Автор книги: Павел Фокин
Жанр: Биографии и Мемуары, Публицистика
Возрастные ограничения: +12
сообщить о неприемлемом содержимом
Текущая страница: 7 (всего у книги 23 страниц) [доступный отрывок для чтения: 8 страниц]
– Ну, а примеры?
– „Евгений Онегин“, „Герой нашего времени“, „Шинель“, а, может быть… может быть, и „Василий Тёркин“.
– Но есть и другие, очень значительные уже с самого начала, философские: „Война и мир“, „Отцы и дети“, „Преступление и наказание“?
– Ну, если вы действительно ничуть не сомневаетесь в своих силах, если не боитесь с самого начала взять перед читателем обязательство рассказать ему о том, что такое война, а что такое мир, тогда другое дело. Все другое дело, что выше нашего суда». [2; 278]
Владимир Яковлевич Лакшин:
«Давать название рукописи, „крестить“ ее было обычно его привилегией.
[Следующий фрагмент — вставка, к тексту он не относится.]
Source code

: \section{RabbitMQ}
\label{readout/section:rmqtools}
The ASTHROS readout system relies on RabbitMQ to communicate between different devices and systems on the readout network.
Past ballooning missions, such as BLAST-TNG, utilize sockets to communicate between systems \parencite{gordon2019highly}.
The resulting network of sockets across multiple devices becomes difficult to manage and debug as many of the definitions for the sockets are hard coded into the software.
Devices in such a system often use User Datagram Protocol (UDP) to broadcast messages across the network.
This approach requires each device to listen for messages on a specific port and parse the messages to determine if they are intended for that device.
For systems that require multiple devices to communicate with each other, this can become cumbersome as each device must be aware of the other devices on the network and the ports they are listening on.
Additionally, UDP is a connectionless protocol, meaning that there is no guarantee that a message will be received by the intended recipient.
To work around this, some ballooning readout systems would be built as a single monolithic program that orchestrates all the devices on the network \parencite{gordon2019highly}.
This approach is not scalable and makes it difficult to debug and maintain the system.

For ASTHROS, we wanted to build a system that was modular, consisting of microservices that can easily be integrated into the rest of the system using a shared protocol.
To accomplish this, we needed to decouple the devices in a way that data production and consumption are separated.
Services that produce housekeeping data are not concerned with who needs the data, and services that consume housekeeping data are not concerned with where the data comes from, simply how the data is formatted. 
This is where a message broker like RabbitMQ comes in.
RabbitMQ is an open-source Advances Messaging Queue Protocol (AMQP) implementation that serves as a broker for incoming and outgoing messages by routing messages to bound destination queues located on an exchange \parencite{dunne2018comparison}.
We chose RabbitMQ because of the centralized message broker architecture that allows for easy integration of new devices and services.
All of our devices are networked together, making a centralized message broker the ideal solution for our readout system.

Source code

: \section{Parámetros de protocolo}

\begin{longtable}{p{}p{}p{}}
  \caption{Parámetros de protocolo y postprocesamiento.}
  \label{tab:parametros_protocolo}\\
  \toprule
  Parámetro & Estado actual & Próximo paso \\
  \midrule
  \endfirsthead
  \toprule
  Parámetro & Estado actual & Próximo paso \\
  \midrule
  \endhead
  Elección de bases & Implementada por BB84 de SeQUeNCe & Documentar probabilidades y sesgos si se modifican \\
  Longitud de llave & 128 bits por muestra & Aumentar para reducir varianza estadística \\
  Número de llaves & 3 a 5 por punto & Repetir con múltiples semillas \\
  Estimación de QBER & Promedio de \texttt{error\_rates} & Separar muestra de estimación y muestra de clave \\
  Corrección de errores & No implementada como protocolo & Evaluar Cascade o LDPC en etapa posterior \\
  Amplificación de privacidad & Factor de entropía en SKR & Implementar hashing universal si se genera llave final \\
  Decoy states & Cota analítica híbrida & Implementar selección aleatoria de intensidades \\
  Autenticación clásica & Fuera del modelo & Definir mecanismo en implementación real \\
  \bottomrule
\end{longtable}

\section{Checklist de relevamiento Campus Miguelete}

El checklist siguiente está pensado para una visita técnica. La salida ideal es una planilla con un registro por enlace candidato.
Он и нас всех вызывал соревноваться в придумывании названия, если авторское не подходило. Но редко кто мог составить ему конкуренцию. Им были придуманы названия „На Иртыше“, „Семеро в одном доме“, „Годы и войны“, да и множеству других повестей, рассказов и статей стал он крестным отцом». [4; 138]
Алексей Иванович Кондратович:
«Если ему рукопись не нравилась, он говорил это без обиняков и невзирая на лица. Иногда даже было страшно слушать, что он говорит и кому говорит, – обычная житейская дипломатия как-то не давалась ему всю жизнь». [2; 347]
Владимир Яковлевич Лакшин. Из дневника:
«25.XII.1963
Бездарный беллетрист Кочнев принес в редакцию роман – пухлый кирпич верстки; уже пристроил свое детище в какое-то захудалое издательство и хотел предварительно осчастливить им журнал.
Твардовский устроил ему показательный разбор первой страницы. Шел фраза за фразой и открывал всю нелепицу, малограмотность этой „прозы“. Кочнев заявил, что по первой странице судить нельзя, поскольку там все с точки зрения отрицательного героя, и, конечно, соврал. „Зачем же начинать роман с точки зрения отрицательного героя? – вопросил Твардовский. – Может быть, он хоть кончается иначе?» И предложил разобрать таким же образом последнюю страницу.
Тут уж Кочнев счел за лучшее удалиться с версткою под мышкой». [5; 180]
Маргарита Иосифовна Алигер:
«– Нет, не могу, – твердо заявил он. – Не взойду на костер, – упрямо повторял он. – Сокращайте. Снимайте. Как хотите. Когда-нибудь, где-нибудь это вам пригодится. А сейчас ничего не выйдет. Не взойду на костер…
Так он именовал печатание всякого сложного материала». [2; 402]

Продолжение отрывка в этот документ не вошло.